'''

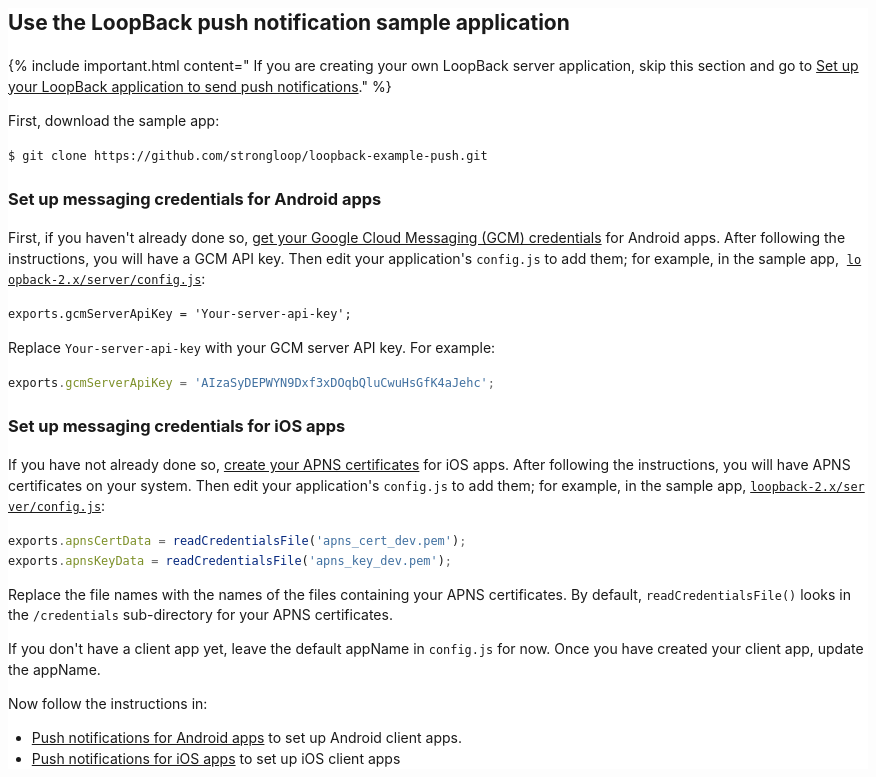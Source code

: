 ## Use the LoopBack push notification sample application

{% include important.html content="
If you are creating your own LoopBack server application, skip this section and go to [Set up your LoopBack application to send push notifications](#set-up-your-loopback-application-to-send-push-notifications)." %}

First, download the sample app:

```shell
$ git clone https://github.com/strongloop/loopback-example-push.git
```

### Set up messaging credentials for Android apps

First, if you haven't already done so,
[get your Google Cloud Messaging (GCM) credentials](/doc/{{page.lang}}/lb2/Push-notifications-for-Android-apps.html#PushnotificationsforAndroidapps-GetyourGoogleCloudMessagingcredentials) for Android apps.
After following the instructions, you will have a GCM API key. Then edit your application's `config.js` to add them; for example, in the sample app, 
[`loopback-2.x/server/config.js`](https://github.com/strongloop/loopback-example-push/blob/master/loopback-2.x/server/config.js):

`exports.gcmServerApiKey = 'Your-server-api-key';`

Replace `Your-server-api-key` with your GCM server API key. For example:

```javascript
exports.gcmServerApiKey = 'AIzaSyDEPWYN9Dxf3xDOqbQluCwuHsGfK4aJehc';
```

### Set up messaging credentials for iOS apps

If you have not already done so, [create your APNS certificates](https://identity.apple.com/pushcert/) for iOS apps.
After following the instructions, you will have APNS certificates on your system.
Then edit your application's `config.js` to add them; for example, in the sample app,
[`loopback-2.x/server/config.js`](https://github.com/strongloop/loopback-example-push/blob/master/loopback-2.x/server/config.js):

```javascript
exports.apnsCertData = readCredentialsFile('apns_cert_dev.pem');
exports.apnsKeyData = readCredentialsFile('apns_key_dev.pem');
```

Replace the file names with the names of the files containing your APNS certificates.
By default, `readCredentialsFile()` looks in the `/credentials` sub-directory for your APNS certificates.

If you don't have a client app yet, leave the default appName in `config.js` for now. Once you have created your client app, update the appName.

Now follow the instructions in: 

* [Push notifications for Android apps](/doc/{{page.lang}}/lb2/Push-notifications-for-Android-apps.html) to set up Android client apps.
* [Push notifications for iOS apps](/doc/{{page.lang}}/lb2/Push-notifications-for-iOS-apps.html) to set up iOS client apps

'''

◆ ACTIVITY
A single number is required: how many lines in these records contain "gcmServerApiKey".

◆ RESULT OF THE EXERCISE
2